E foi assim - miúdos - que a minha melhor amiga me fez sentir como uma palavra de quatro letras. E me provocou uma pequena - pequeníssima - insónia inicial, pelos vistos. Claro que não foi intencional. A criatura adora-me. Fazer com que eu me sinta insultada é um efeito secundário do amor dela e lido bem com ele. Sobretudo porque não lhe ligo nenhuma. Mas se não lhe ligo nenhuma, porque raio estou às voltas no sofá - nem sequer cheguei à cama - há pelo menos duas horas?

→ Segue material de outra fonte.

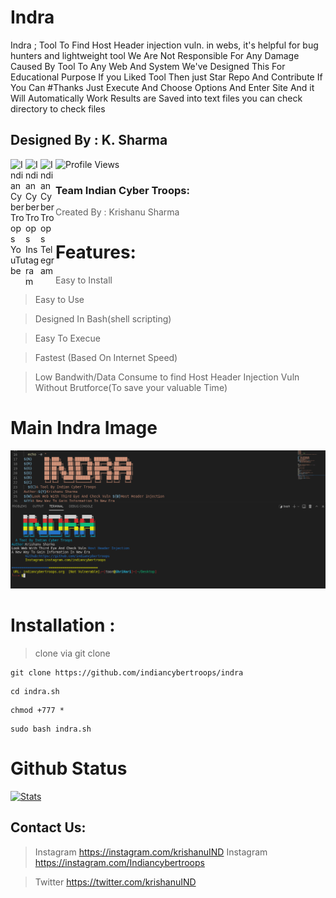 # Indra
Indra ; Tool To Find Host Header injection vuln. in webs, it's helpful for bug hunters and lightweight tool 
We Are Not Responsible For Any Damage Caused By Tool To Any Web And System We've Designed This For Educational Purpose 
If you Liked Tool Then just Star Repo And Contribute If You Can #Thanks 
Just Execute And Choose Options And Enter Site And it Will Automatically Work Results are Saved into text files you can check directory to check files 
## Designed By : K. Sharma
<p>
 <a href="https://www.youtube.com/c/indiancybertroops">
    <img align="left" alt="Indian Cyber Troops YouTube" width="24px" src="https://cdn.jsdelivr.net/npm/simple-icons@3.2.0/icons/youtube.svg" />
  </a>
    <a href="https://instagram.com/indiancybertroops">
    <img align="left" alt="Indian Cyber Troops Instagram" width="24px" src="https://cdn.jsdelivr.net/npm/simple-icons@3.2.0/icons/instagram.svg" />
  </a>
     <a href="https://t.me/indiancybertroops">
    <img align="left" alt="Indian Cyber Troops Telegram" width="24px" src="https://cdn.jsdelivr.net/npm/simple-icons@3.2.0/icons/telegram.svg" />
  </a>

</p>
   
   ![Profile Views](https://hits.seeyoufarm.com/api/count/incr/badge.svg?url=https://github.com/indiancybertroopsy/&title=Profile%20Views)
### Team Indian Cyber Troops:
>Created By : Krishanu Sharma 

# Features:
>Easy to Install

>Easy to Use

>Designed In Bash(shell scripting)

>Easy To Execue

>Fastest (Based On Internet Speed)

>Low Bandwith/Data Consume
>to find Host Header Injection Vuln
>Without Brutforce(To save your valuable Time) 
# Main Indra Image
![](Screenshot_20220110_012733.png)
# Installation :
> clone via git clone

```
git clone https://github.com/indiancybertroops/indra
```
```
cd indra.sh
```
```
chmod +777 *
```
```
sudo bash indra.sh
```



# Github Status
[![Stats](https://github-stats-alpha.vercel.app/api/?username=indiancybertroops&cc=fff&tc=DF7431&ic=DF7431 "Stats")](https://github.com/indiancybertroops "Stats")<br>

## Contact Us: 


>Instagram
https://instagram.com/krishanuIND
>Instagram
https://instagram.com/Indiancybertroops


>Twitter
https://twitter.com/krishanuIND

Se calhar, até a percebo. Já lhe leram este guião várias vezes. No fundo, sou como os Morangos com Açúcar, só mudam os actores e vamos todos ficando um bocadinho fartos da mesma coisa. Especialmente eu.


A culpa é minha, por ir a correr para o WhatsApp fazer queixinhas. Toda a minha vida a ser um daqueles bebés-Método-Ferber que se acalmam sozinhos para agora virar o raio de um Ferbie a precisar de mimos. A retorcer os neurónios como roupa molhada à procura das palavras certas para dizer que não precisava de conselhos. Ali não. Que o que eu precisava mesmo era de um abraço de uma amiga e não da porcaria de um julgamento. Mas desde quando é que eu preciso de alguma coisa seja de quem for?


Não preciso. Porque já estive aqui umas quantas vezes. Já escorreguei muitas vezes para os dois lados da montanha: o de pôr a culpa neles e o de pôr a culpa em mim. E em ambos os casos acabei por escolher fazer sempre a mesma coisa. Coser o que houver para coser e voltar a subir. Tenho páginas e páginas escritas com maneiras diferentes de perguntar se foi desta ou daquela que sangrei a última gota, que rompi o último ponto. Mas sabem que mais? Estava - e acho que continuarei a estar de cada vez que o disser - sempre enganada.


Para mais, o que é que eu fiz de tão errado assim para levar a sério aquela frase? Repeti assim tantas vezes a mesma história? Não. Quem me dera divertir-me tanto como as minhas amigas pensam que o faço. Ser o poço de carácter e autoconfiança que elas pensam que eu sou. Eu que fico envergonhada até para tirar uma fotografia.


De qualquer das formas, factos são factos. E o dicionário nunca mente. Uma palavra de quatro letras pensa com a carteira. Sob o olhar machista da sociedade em que vivemos hoje, uma palavra de quatro letras até pode pensar com o clítoris. Mas eu, que levo toda a minha vida a tentar pensar mais com o cérebro, nunca fui muito eficaz a pensar com nenhum dos três. E Deus sabe como a vida poderia ser mais interessante se utilizasse mais os dois primeiros ou menos dolorosa no caso do último. Mas sou um caso perdido.


Para além do mais, lembro-me de tudo. De todos. Sou como o armazenamento do Facebook. Guardo aquelas mensagens que já não vemos porque estão muito lá para cima mas que são tão fáceis de resgatar como as que enviámos ontem. Acho até que o caso é mais grave do que "simplesmente guardar". Sou como o mural feito de fotografias, a cronologia inteira de uma só vez. Incorporo coisas que se tornaram minhas e que hoje são eu. E agradeço-lhes, agradeço-lhes tanto por tudo o que ficou cá dentro. As camisas de linho. Os Artic Monkeys. A eterna debilidade pelo Sporting (desde que o Porto não esteja metido ao barulho). Os discos do Hugh Laurie. As pastilhas de mentol. E por todas as vezes que tomaram conta de mim para depois me ensinarem, uma e outra vez, a lição mais importante de todas. Que não preciso que ninguém o faça. Essa; e pelo menos mais metade das frases-modelo de livro de autoajuda que vão servindo de primeiros socorros (e Medicina Preventiva) aos que estão à minha volta. Como naquele dia de Verão em que alguém numa camisa de linho se lembrou de constatar o óbvio (“És louca, Pilar. - disse a camisa), dando-me oportunidade para responder - e aqui estou a ver-me claramente, ridícula figura; cabeça para baixo, pernas no ar por cima do baloiço de criança onde já mal cabia, cabelo ainda a duas cores a esvoaçar pela cara inteira) - pela primeira vez, as palavras que iria levar escritas debaixo da pele para o resto da vida, sempre em tom de desafio: se não te vais divertir, para que é que vais viver?